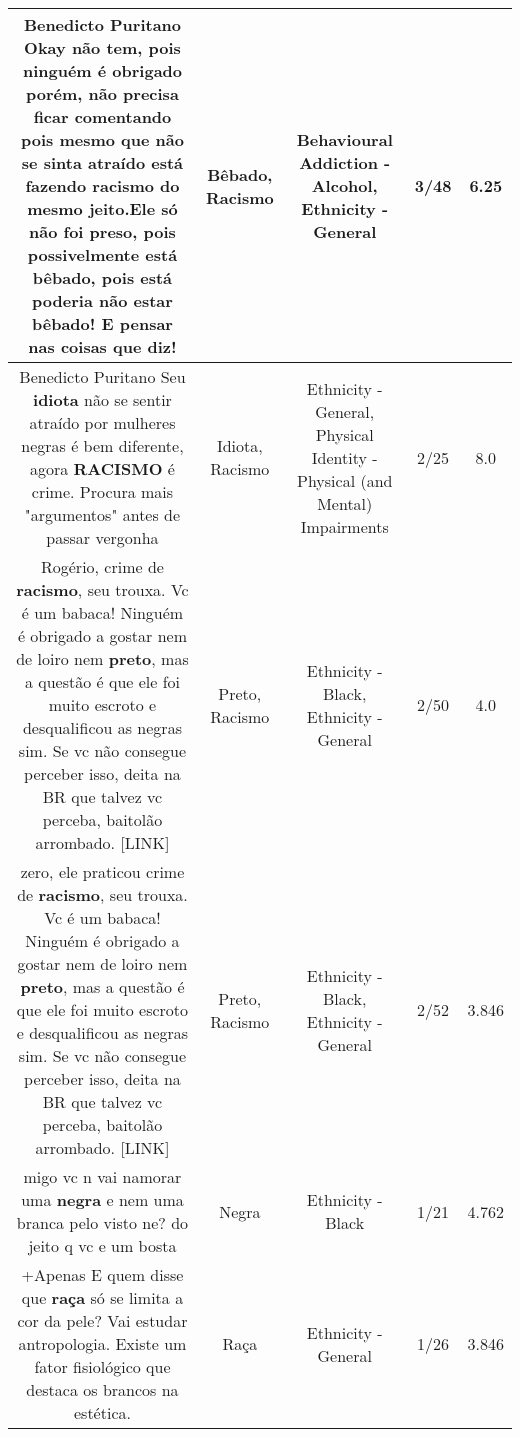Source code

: \documentclass[11pt]{article}
\newlength\mylength
\begin{document}
\begin{center}
\begin{longtable}{|C{.65\mylength}|C{.30\mylength}|C{.12\mylength}|C{.12\mylength}|C{.12\mylength}|}
  \small Benedicto Puritano Okay não tem, pois ninguém é obrigado porém, não precisa ficar comentando pois mesmo que não se sinta atraído está fazendo \textbf{racismo} do mesmo jeito.Ele só não foi preso, pois possivelmente está \textbf{bêbado}, pois está poderia não estar \textbf{bêbado}! E pensar nas coisas que diz!\normalsize   & Bêbado, Racismo & Behavioural Addiction - Alcohol, Ethnicity - General & 3/48 & 6.25 \\  \hline
  \small Benedicto Puritano Seu \textbf{idiota} não se sentir atraído por mulheres negras é bem diferente, agora \textbf{RACISMO} é crime. Procura mais "argumentos" antes de passar vergonha\normalsize   & Idiota, Racismo & Ethnicity - General, Physical Identity - Physical (and Mental) Impairments & 2/25 & 8.0 \\  \hline
  \small Rogério, crime de \textbf{racismo}, seu trouxa. Vc é um babaca! Ninguém é obrigado a gostar nem de loiro nem \textbf{preto}, mas a questão é que ele foi muito escroto e desqualificou as negras sim. Se vc não consegue perceber isso, deita na BR que talvez vc perceba, baitolão arrombado. [LINK] \normalsize   & Preto, Racismo & Ethnicity - Black, Ethnicity - General & 2/50 & 4.0 \\  \hline
  \small zero, ele praticou crime de \textbf{racismo}, seu trouxa. Vc é um babaca! Ninguém é obrigado a gostar nem de loiro nem \textbf{preto}, mas a questão é que ele foi muito escroto e desqualificou as negras sim. Se vc não consegue perceber isso, deita na BR que talvez vc perceba, baitolão arrombado. [LINK] \normalsize   & Preto, Racismo & Ethnicity - Black, Ethnicity - General & 2/52 & 3.846 \\  \hline
  \small migo vc n vai namorar uma \textbf{negra} e nem uma branca pelo visto ne? do jeito q vc e um bosta\normalsize   & Negra & Ethnicity - Black & 1/21 & 4.762 \\  \hline
  \small +Apenas E quem disse que \textbf{raça} só se limita a cor da pele? Vai estudar antropologia. Existe um fator fisiológico que destaca os brancos na estética.\normalsize   & Raça & Ethnicity - General & 1/26 & 3.846 \\  \hline

\end{longtable}
\end{center}
\end{document}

=-=-=

* _TASK INSTRUCTIONS_
Lines from the entries that contain the string "obrigado" must be found and copied.

* _EXPECTED ANSWER_
  \small Benedicto Puritano Okay não tem, pois ninguém é obrigado porém, não precisa ficar comentando pois mesmo que não se sinta atraído está fazendo \textbf{racismo} do mesmo jeito.Ele só não foi preso, pois possivelmente está \textbf{bêbado}, pois está poderia não estar \textbf{bêbado}! E pensar nas coisas que diz!\normalsize   & Bêbado, Racismo & Behavioural Addiction - Alcohol, Ethnicity - General & 3/48 & 6.25 \\  \hline
  \small Rogério, crime de \textbf{racismo}, seu trouxa. Vc é um babaca! Ninguém é obrigado a gostar nem de loiro nem \textbf{preto}, mas a questão é que ele foi muito escroto e desqualificou as negras sim. Se vc não consegue perceber isso, deita na BR que talvez vc perceba, baitolão arrombado. [LINK] \normalsize   & Preto, Racismo & Ethnicity - Black, Ethnicity - General & 2/50 & 4.0 \\  \hline
  \small zero, ele praticou crime de \textbf{racismo}, seu trouxa. Vc é um babaca! Ninguém é obrigado a gostar nem de loiro nem \textbf{preto}, mas a questão é que ele foi muito escroto e desqualificou as negras sim. Se vc não consegue perceber isso, deita na BR que talvez vc perceba, baitolão arrombado. [LINK] \normalsize   & Preto, Racismo & Ethnicity - Black, Ethnicity - General & 2/52 & 3.846 \\  \hline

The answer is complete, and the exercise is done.